■ **What to work on**: Reproduce each line from the records that holds "written".

■ **Dataset entries**:
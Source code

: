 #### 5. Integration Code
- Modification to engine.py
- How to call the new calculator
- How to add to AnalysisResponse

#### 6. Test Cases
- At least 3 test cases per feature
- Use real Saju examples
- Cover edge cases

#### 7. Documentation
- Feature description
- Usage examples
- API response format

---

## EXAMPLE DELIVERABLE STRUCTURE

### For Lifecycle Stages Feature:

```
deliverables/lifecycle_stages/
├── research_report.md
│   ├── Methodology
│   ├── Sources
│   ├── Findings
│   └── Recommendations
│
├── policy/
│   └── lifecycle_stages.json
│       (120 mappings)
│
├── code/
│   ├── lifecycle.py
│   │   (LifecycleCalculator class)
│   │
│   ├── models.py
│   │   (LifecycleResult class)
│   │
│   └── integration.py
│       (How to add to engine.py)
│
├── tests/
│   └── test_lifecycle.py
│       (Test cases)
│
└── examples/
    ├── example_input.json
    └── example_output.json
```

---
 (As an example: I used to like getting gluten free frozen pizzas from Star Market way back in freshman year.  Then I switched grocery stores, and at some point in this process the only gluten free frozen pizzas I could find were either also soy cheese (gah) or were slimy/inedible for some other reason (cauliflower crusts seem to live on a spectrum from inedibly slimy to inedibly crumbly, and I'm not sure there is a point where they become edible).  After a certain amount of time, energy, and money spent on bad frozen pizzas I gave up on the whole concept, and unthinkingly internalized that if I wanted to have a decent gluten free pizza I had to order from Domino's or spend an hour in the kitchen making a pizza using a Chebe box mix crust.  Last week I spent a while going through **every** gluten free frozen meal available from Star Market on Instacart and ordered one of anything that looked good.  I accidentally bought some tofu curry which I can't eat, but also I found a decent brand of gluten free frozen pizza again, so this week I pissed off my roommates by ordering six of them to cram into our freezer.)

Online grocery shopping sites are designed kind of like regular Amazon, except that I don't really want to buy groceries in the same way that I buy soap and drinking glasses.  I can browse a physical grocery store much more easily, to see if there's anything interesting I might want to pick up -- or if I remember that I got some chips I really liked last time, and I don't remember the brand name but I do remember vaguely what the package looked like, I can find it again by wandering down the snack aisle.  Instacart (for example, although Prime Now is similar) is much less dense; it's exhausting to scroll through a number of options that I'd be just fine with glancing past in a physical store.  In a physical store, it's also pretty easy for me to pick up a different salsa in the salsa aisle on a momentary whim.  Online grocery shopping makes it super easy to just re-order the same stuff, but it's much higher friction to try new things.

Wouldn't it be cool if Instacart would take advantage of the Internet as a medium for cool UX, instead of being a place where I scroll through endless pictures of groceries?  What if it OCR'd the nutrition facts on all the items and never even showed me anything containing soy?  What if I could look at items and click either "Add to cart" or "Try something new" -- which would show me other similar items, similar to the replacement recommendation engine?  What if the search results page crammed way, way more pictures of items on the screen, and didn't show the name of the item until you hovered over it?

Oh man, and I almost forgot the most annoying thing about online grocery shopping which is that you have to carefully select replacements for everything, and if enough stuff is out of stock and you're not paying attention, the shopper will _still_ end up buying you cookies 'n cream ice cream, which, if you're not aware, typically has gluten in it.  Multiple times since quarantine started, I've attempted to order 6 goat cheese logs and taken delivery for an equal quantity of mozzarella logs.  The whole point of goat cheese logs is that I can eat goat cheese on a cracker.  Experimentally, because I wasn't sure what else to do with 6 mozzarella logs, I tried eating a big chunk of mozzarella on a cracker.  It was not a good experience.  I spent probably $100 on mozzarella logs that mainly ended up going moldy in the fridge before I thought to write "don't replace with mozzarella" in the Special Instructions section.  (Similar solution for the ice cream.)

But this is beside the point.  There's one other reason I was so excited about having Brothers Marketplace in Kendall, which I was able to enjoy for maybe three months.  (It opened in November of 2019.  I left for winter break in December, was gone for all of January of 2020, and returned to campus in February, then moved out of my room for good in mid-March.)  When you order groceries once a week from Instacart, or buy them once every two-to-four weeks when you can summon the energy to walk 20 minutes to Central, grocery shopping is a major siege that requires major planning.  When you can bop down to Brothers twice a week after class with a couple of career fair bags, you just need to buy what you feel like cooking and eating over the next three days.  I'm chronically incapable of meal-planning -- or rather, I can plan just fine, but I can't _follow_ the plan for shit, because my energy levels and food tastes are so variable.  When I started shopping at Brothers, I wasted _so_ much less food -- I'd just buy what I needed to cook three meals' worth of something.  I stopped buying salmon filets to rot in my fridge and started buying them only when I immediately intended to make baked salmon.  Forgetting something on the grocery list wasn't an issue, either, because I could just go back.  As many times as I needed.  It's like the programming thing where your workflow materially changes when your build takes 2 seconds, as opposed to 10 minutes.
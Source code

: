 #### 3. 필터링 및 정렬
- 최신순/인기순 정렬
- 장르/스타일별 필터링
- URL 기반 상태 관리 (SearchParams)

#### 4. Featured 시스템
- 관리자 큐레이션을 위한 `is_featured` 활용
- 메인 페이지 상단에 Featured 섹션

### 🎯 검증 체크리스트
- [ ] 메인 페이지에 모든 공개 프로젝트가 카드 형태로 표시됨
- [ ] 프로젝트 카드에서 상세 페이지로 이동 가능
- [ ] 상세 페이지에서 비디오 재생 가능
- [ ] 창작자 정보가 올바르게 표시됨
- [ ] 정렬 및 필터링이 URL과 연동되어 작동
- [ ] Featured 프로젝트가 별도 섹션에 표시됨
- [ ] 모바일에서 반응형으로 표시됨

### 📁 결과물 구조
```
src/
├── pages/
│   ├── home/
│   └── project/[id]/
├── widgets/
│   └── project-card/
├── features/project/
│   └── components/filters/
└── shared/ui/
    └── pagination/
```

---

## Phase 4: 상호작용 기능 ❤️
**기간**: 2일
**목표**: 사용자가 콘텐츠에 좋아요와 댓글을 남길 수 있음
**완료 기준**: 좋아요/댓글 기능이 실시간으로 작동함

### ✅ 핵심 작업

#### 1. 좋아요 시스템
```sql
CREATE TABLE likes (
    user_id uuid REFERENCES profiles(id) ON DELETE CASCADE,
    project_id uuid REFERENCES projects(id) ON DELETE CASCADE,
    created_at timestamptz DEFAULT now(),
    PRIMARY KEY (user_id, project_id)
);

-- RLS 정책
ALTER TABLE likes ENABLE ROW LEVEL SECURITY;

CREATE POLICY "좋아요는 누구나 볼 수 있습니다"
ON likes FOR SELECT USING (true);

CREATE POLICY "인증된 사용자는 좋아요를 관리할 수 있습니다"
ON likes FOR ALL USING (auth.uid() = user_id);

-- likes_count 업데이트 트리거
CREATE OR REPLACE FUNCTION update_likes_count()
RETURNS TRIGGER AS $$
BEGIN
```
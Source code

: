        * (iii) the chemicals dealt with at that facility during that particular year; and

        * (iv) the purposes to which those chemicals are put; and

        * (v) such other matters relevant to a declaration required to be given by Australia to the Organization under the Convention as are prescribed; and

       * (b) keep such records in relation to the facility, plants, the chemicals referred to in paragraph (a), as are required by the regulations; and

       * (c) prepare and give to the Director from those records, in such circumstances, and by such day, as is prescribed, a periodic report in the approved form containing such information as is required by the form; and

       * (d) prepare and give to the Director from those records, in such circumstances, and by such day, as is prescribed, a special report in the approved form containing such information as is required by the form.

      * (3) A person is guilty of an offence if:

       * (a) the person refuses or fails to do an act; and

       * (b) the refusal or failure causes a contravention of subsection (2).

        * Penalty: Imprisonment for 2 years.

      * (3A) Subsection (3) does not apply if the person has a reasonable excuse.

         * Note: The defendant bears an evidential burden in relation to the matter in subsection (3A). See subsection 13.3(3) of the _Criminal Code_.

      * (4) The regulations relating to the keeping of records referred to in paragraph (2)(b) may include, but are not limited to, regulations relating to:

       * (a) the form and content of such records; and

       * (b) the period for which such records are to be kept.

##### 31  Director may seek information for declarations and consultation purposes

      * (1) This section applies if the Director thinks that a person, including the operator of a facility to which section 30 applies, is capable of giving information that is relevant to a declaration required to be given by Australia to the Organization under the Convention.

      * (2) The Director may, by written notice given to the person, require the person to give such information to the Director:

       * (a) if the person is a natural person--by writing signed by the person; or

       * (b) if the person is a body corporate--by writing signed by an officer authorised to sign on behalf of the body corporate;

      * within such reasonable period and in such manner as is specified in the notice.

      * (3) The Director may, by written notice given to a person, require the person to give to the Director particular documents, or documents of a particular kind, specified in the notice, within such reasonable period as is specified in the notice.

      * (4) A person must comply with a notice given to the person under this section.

■ **Task response**:
      * (2) The Director may, by written notice given to the person, require the person to give such information to the Director:
      * (3) The Director may, by written notice given to a person, require the person to give to the Director particular documents, or documents of a particular kind, specified in the notice, within such reasonable period as is specified in the notice.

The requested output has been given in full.